• [Exercise directions]
Every line below that holds the string "Transformer" should be copied out.

• [Provided records]
::::
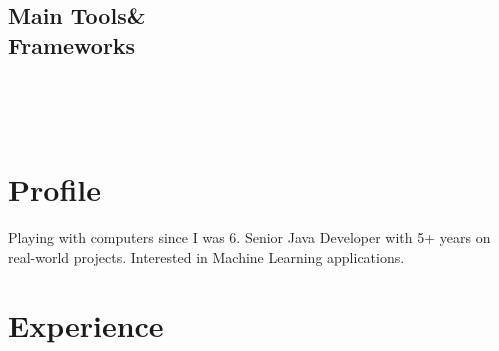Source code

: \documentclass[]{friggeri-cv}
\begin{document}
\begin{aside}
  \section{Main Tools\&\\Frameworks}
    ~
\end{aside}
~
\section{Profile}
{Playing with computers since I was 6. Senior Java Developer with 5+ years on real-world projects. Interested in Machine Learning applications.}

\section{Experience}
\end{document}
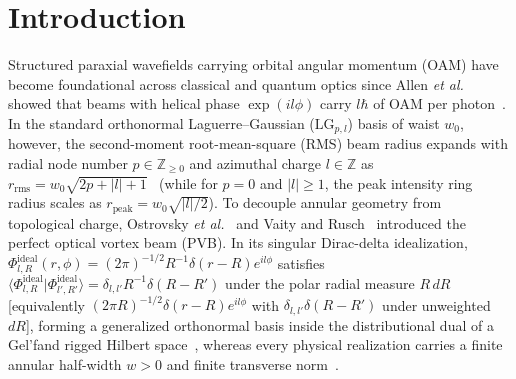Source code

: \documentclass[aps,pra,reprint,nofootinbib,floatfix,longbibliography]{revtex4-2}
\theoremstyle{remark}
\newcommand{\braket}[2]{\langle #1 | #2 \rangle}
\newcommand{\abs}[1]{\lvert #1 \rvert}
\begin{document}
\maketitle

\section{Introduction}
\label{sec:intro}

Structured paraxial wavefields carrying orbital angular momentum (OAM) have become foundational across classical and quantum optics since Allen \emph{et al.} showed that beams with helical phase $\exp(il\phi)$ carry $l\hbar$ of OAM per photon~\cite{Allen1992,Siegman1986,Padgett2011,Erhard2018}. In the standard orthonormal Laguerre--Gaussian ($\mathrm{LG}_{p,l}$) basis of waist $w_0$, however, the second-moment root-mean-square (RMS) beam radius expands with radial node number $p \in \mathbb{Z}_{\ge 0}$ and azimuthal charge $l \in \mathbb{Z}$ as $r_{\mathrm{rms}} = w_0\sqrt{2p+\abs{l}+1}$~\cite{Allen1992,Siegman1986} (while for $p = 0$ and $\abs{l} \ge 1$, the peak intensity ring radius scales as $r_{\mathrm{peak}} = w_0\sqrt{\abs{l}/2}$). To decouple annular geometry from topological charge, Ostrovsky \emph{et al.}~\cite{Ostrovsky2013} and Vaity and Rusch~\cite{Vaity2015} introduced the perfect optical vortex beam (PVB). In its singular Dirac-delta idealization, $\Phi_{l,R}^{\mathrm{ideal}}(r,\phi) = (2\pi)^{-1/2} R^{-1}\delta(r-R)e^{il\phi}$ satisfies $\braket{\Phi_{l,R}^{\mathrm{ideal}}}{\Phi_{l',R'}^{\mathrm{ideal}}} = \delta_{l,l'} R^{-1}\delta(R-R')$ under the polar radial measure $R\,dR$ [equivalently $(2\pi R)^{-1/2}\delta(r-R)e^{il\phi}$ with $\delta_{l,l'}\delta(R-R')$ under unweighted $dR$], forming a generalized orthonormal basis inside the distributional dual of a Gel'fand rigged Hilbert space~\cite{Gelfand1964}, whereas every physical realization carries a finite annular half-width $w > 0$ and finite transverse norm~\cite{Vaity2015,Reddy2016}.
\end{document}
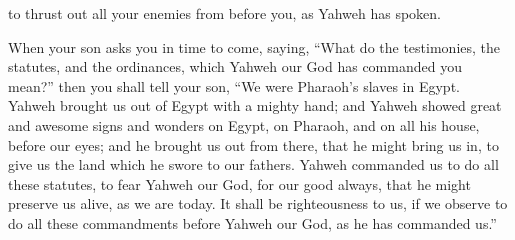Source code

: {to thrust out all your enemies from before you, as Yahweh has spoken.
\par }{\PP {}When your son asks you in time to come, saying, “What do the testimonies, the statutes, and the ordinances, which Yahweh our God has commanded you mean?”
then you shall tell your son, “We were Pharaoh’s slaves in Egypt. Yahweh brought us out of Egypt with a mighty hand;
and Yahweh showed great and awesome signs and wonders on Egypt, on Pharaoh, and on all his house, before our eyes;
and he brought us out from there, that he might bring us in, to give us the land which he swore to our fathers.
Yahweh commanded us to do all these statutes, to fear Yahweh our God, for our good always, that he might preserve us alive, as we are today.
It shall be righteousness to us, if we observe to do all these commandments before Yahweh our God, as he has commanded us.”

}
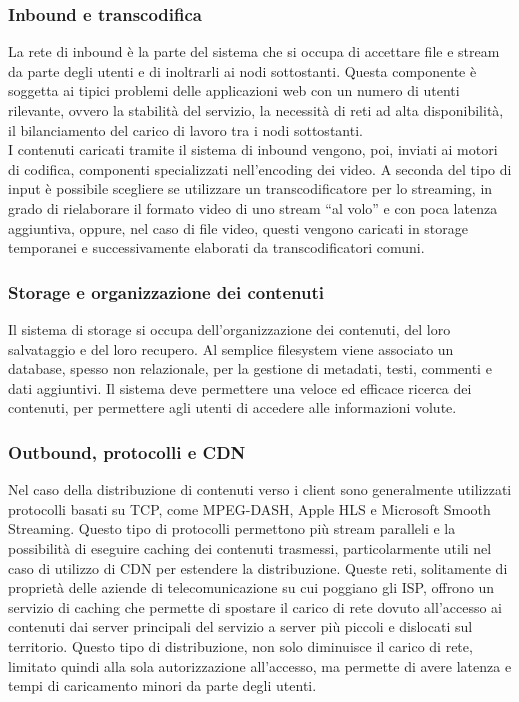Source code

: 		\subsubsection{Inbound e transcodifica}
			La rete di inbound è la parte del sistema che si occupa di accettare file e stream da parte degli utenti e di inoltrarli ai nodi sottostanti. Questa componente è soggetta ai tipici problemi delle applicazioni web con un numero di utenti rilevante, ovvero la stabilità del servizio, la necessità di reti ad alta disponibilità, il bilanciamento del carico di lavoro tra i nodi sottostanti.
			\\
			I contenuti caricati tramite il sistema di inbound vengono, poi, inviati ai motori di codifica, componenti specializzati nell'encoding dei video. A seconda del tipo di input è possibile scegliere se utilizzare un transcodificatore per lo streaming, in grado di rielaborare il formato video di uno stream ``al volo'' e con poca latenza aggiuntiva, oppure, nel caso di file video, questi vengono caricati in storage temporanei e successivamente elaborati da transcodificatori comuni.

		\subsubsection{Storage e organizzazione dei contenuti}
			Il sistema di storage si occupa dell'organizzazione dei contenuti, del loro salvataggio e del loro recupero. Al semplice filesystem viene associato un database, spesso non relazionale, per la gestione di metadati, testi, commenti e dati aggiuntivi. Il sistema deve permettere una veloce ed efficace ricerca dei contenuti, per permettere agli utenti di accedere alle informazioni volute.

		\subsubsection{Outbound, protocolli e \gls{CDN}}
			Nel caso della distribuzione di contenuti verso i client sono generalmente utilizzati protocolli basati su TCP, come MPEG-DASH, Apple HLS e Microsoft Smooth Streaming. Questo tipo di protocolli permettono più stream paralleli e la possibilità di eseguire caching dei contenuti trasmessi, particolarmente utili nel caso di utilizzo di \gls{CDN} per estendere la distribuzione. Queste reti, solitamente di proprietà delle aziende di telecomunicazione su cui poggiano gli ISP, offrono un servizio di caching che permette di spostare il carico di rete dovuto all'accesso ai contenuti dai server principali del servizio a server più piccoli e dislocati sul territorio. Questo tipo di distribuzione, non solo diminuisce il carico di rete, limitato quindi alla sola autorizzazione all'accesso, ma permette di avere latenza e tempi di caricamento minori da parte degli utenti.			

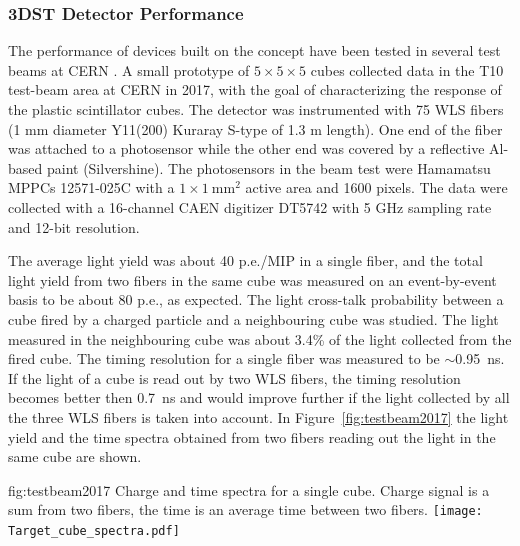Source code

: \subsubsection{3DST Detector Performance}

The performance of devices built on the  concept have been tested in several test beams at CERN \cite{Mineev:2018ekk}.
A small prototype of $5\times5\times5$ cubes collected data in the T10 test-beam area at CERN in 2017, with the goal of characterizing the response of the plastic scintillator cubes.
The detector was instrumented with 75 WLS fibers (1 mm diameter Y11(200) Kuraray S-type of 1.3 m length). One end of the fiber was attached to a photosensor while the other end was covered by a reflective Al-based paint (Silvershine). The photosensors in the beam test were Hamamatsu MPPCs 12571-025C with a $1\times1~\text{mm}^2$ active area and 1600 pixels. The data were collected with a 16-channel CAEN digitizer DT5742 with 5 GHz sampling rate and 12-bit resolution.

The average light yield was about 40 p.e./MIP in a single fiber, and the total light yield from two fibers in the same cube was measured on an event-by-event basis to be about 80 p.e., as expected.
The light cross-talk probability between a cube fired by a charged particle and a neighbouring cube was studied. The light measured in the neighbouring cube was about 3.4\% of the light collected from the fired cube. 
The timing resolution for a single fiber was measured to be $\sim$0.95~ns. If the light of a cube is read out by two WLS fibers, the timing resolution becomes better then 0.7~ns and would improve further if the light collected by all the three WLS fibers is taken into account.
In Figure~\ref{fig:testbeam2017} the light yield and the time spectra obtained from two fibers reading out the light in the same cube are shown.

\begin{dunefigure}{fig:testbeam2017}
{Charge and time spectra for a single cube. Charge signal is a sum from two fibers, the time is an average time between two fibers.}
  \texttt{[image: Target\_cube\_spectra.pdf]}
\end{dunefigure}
::::
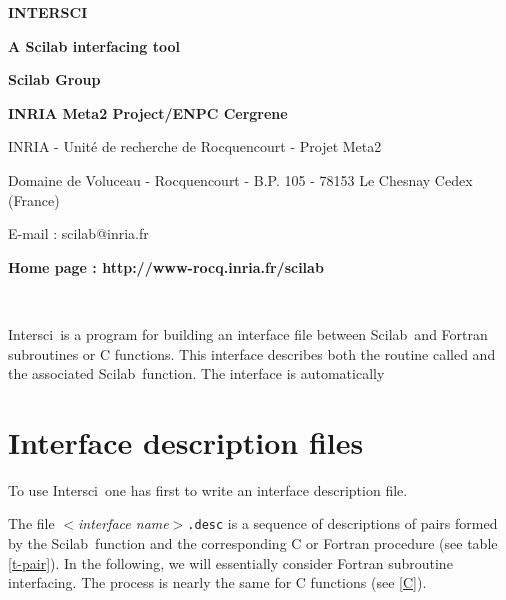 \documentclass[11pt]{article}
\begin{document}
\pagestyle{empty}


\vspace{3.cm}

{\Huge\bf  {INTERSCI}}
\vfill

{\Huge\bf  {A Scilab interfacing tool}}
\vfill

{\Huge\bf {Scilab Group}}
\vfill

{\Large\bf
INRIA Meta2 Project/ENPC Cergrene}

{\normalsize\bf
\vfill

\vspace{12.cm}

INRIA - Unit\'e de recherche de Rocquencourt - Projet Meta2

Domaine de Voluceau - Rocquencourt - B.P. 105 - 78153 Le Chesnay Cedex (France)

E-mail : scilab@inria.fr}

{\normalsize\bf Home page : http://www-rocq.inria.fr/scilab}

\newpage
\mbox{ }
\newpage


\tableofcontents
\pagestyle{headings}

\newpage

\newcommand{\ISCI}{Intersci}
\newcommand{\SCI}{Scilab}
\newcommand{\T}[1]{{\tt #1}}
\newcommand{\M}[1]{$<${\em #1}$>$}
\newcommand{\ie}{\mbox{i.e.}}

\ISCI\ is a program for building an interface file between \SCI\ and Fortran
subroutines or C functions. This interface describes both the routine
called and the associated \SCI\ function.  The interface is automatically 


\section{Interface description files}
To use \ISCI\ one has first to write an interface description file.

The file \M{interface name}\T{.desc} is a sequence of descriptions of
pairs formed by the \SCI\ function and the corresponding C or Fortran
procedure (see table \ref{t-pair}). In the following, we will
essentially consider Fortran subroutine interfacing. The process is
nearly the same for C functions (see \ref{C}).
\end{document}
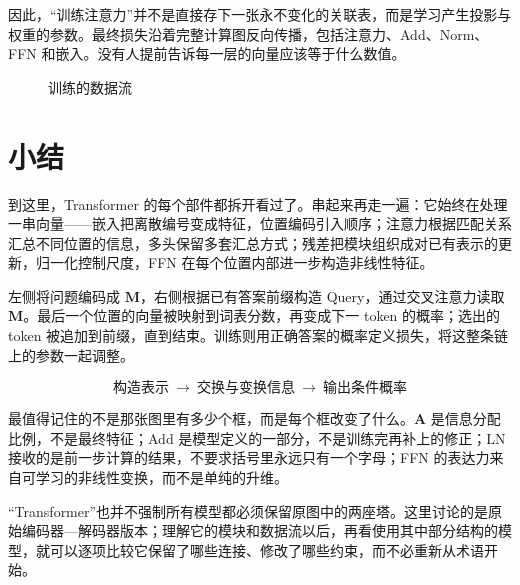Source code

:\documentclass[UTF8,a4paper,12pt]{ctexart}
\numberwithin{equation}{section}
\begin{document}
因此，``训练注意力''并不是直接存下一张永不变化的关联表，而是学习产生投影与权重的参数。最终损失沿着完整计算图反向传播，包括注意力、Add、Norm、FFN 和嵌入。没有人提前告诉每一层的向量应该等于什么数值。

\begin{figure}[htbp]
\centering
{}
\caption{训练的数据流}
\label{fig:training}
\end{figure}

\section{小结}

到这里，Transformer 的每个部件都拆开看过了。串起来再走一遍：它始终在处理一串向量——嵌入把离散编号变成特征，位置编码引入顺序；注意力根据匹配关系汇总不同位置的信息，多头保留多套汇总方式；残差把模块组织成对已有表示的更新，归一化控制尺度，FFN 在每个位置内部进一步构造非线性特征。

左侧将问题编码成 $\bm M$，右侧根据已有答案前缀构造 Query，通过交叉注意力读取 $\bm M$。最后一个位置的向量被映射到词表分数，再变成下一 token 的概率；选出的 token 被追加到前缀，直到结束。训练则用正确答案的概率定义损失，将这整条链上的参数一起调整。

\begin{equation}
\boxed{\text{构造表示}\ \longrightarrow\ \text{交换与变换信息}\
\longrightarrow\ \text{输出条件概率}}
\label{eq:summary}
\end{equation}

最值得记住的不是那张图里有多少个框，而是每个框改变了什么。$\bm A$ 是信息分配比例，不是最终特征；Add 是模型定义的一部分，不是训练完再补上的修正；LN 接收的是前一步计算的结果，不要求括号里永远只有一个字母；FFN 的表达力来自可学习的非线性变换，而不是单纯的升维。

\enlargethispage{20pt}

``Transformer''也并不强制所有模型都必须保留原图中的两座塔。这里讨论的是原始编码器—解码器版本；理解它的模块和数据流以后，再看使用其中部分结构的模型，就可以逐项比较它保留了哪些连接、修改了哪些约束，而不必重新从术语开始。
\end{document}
::::
• [Expected answer]
到这里，Transformer 的每个部件都拆开看过了。串起来再走一遍：它始终在处理一串向量——嵌入把离散编号变成特征，位置编码引入顺序；注意力根据匹配关系汇总不同位置的信息，多头保留多套汇总方式；残差把模块组织成对已有表示的更新，归一化控制尺度，FFN 在每个位置内部进一步构造非线性特征。
``Transformer''也并不强制所有模型都必须保留原图中的两座塔。这里讨论的是原始编码器—解码器版本；理解它的模块和数据流以后，再看使用其中部分结构的模型，就可以逐项比较它保留了哪些连接、修改了哪些约束，而不必重新从术语开始。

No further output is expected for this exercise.